When this happened it made me remember that life can be going along swimmingly and then – KAPOW – something happens that just knocks you right off of your center. Something disappointing. Unexpected. Unpleasant. And what happens? Well, for many of us, no matter how much personal growth and self-improvement we’ve managed to work on, it often means that we go right back to old habits of self-blame, of beating ourselves up and feeling inadequate, weak and insecure.

We might know intellectually that true happiness originates from within, but when we are affected by external factors we frequently forget that and revert back into a self-protective fetal position – at least proverbially. It’s easy enough to do and it feels kind of good to revel in how bad you feel and how unfair everything is – at least for the first minute or two, but then something happens and you begin to sense that staying too long in this place of self-pity and self-abuse is not beneficial and in fact might be downright dangerous.

Instead, try taking asking these questions when life hands you some lemons…

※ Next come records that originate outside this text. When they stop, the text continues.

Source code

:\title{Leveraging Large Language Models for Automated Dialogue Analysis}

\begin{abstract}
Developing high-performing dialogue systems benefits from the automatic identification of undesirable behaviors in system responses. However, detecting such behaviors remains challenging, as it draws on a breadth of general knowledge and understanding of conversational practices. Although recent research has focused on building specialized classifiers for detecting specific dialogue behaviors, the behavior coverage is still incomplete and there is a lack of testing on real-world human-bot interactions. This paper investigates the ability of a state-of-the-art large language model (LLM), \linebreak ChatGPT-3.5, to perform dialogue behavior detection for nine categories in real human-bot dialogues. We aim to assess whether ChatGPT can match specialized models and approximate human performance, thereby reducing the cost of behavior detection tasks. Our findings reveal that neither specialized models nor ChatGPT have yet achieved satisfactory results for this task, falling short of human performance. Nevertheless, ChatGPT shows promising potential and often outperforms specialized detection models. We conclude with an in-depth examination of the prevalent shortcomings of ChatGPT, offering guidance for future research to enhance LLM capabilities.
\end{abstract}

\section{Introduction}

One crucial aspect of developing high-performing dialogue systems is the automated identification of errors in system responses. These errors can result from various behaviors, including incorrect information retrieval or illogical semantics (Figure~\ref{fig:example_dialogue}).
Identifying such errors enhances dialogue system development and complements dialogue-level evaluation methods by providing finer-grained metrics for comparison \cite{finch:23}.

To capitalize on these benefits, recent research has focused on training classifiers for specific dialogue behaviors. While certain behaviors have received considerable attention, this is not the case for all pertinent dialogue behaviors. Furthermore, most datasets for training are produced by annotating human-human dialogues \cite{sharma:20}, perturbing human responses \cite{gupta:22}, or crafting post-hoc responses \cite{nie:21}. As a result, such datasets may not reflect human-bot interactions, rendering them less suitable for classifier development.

  1. What are you truly grateful for? You can’t go wrong when you’re focusing on what you’re grateful for, and this is a sure-fire way to start to feel better immediately. Even when things are looking dire there is always, always something to be grateful for.
  2. What’s the lesson here? Most of the things we suffer over are those things that don’t matter one single bit in another week, month or year. Although the pain is usually temporary the lessons tend to be longer lasting. What do you think this situation is trying to teach you?
  3. Who can you help? Even when life is tough there is someone else who is worse off than you are. It feels good to offer a helping hand. Who can you give support to in some way, even if you yourself are not feeling very strong?
  4. What can you celebrate? It’s easy to focus on what’s going wrong in life and to totally miss acknowledging the small wins, the things that are going right, but taking the time to remember and give a nod to the good can make you feel better, and it can also help to shift your focus into a more productive place.
  5. What can I do differently next time? Even when there are things that are outside of your control there is often some part that you played in the creation of the situation. If this is the case, own the responsibility and take steps to act differently next time around.

From time to time all of us are going to stumble and fall, but if we remember to not allow ourselves to fall into “panic” mode and to follow the steps above to help shift the energy we’ll quickly be able to step back into a place of productivity and growth. The most important thing is to remember to pause, take a deep breath, then go through those five steps and in no time your big disappointment will turn into a distant memory – or maybe even a funny story. It’s all a matter of time and perspective.